«Fidel, tu sei ancora ateo?». «Io sono quello che sono stato. Ma non sono mai stato nemico della religione, ho sempre accettato i credenti, ma sarei un disonesto se dicessi che sono credente. Ho scelto un’altra etica: siamo troppo piccoli per sentirci superiori agli altri. Ecco perché sono felice di essere come sono». Così un Fidel Castro novantenne, smagrito, ma ancora battagliero rispondeva pochi mesi fa a Gianni Minà nell’ultima intervista concessa a un giornalista occidentale. È una delle tante chicche contenute nel documentario Papa Francesco, Cuba e Fidel - La storica visita di un pontefice venuto da Sud che il giornalista, che conosceva personalmente Castro dal 1969, ha presentato pochi giorni fa a Torino presso la Rivista Missioni Consolata con cui collabora («mi sento vicino alla loro missione») spiega il giornalista.
Minà ha prodotto questo approfondito reportage di due ore sulla storica visita di papa Francesco nel settembre 2015 con la sua GME produzioni e la distribuzione Rai Com. «La Rai ha i diritti di distribuzione ma non si è ancora fatta viva», dice deluso ad Avvenire Minà che ha investito un anno di lavoro su un documentario incentrato soprattutto sul ruolo della diplomazia vaticana e di Bergoglio nel risolvere il groviglio politico di un pesante embargo che dura ormai da 50 anni. «Anche se ora occorrerà capire come si comporterà Trump» aggiunge.
«Sono addolorato per la scomparsa di Fidel, che era lucidissimo nonostante l'età – spiega Minà –. Comunque la si pensi, il mondo non è più stato lo stesso dopo la Rivoluzione cubana. Il modello cubano con tutti i suoi difetti è ancora in piedi e può essere un esempio per l’America latina dove nessun paese ha lo stesso livello di Cuba a livello di sanità, istruzione e cultura». Nel documentario che presenta moltissime interviste ai protagonisti del disgelo, fra cui quelle a monsignor Angelo Becciu, sostituto per gli affari generali della Segreteria di Stato e monsignor Jaime Ortega, arcivescovo dell’Avana, spicca l’intervista esclusiva a Fidel, che, spiega Minà, «parla con grande entusiasmo del Papa». «La visita di papa Francesco non mi ha sorpreso – dice nel documentario il lidèr maximo – perché è una persona molto onesta, molto sincera e disinteressata. Per la gente più che una sorpresa è stata una gioia».
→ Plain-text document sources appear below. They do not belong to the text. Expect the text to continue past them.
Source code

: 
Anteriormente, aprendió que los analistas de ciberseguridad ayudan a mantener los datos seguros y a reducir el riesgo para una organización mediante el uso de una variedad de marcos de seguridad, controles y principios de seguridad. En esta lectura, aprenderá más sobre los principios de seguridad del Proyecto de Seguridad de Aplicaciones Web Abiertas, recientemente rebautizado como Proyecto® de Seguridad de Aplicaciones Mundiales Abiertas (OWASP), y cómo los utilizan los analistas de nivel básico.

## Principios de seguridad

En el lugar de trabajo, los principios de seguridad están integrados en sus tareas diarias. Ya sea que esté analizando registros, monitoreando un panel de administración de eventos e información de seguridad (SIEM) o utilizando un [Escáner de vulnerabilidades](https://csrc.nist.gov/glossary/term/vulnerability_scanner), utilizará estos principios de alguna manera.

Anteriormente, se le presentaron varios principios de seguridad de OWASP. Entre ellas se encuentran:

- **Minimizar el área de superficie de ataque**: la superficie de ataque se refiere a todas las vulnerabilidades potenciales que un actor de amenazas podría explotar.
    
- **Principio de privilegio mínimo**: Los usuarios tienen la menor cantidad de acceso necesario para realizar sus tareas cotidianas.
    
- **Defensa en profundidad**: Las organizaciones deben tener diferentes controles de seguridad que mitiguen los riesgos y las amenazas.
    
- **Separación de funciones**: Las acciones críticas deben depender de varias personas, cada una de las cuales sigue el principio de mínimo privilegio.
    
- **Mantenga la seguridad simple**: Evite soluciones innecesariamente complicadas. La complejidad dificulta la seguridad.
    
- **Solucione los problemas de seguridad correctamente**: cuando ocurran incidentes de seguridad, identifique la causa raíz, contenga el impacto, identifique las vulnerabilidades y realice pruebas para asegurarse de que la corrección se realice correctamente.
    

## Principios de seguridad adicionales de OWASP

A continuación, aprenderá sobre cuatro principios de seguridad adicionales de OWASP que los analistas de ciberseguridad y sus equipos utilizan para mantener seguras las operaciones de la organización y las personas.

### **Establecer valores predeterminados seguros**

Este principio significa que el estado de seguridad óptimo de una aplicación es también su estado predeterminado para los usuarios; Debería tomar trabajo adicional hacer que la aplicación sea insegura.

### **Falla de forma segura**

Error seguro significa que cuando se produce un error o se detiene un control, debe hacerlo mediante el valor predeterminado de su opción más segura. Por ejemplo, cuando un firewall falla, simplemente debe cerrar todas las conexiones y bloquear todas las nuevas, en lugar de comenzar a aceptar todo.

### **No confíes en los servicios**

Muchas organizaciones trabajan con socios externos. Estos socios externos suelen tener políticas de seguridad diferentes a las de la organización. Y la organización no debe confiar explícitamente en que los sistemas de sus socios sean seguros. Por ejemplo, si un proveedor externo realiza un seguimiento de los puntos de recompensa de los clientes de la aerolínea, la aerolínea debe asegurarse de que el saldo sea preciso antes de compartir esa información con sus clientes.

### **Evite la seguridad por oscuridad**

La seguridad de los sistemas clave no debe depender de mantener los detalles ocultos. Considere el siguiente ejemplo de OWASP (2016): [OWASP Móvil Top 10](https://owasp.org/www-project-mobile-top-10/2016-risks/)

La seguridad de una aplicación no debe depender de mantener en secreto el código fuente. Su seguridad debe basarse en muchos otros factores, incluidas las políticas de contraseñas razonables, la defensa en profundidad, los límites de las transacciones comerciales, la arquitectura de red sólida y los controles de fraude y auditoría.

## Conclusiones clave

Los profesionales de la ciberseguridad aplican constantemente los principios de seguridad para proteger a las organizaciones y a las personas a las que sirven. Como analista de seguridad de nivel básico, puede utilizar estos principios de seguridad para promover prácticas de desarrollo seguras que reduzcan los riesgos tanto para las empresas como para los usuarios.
Gianni Minà ha seguito per 4 giorni il Papa nella sua visita con una troupe cubana. «Ho avuto questo privilegio, il fascino della persona è incredibile – ci spiega –. Volevo capire da dove nascesse la capacità di fare finalmente dialogare due paesi come Stati Uniti e Cuba. Il ruolo di un papa sudamericano è stato fondamentale, un Papa che tuona contro la miseria e la guerra». Per il giornalista è stato commovente il momento dell’incontro fra l’energico Bergoglio vestito di bianco e il fragile Fidel in tuta blu. «Franceso è andato a trovare privatamente Fidel, con grande semplicità, accompagnato solo da un monsignore – aggiunge Minà –. Due uomini anziani e forti, uniti dal desiderio di ridare una vita migliore e dignità a Cuba. Non dimenticherò mai, dopo un’ora di colloquio dove avevano parlato anche della formazione di Castro dai gesuiti, quando salutandolo il Papa ha preso la mano di Fidel e gli ha detto: "Ehi, prima o poi regalamelo un Padre Nostro". E Castro gli ha risposto: "Lo farò"».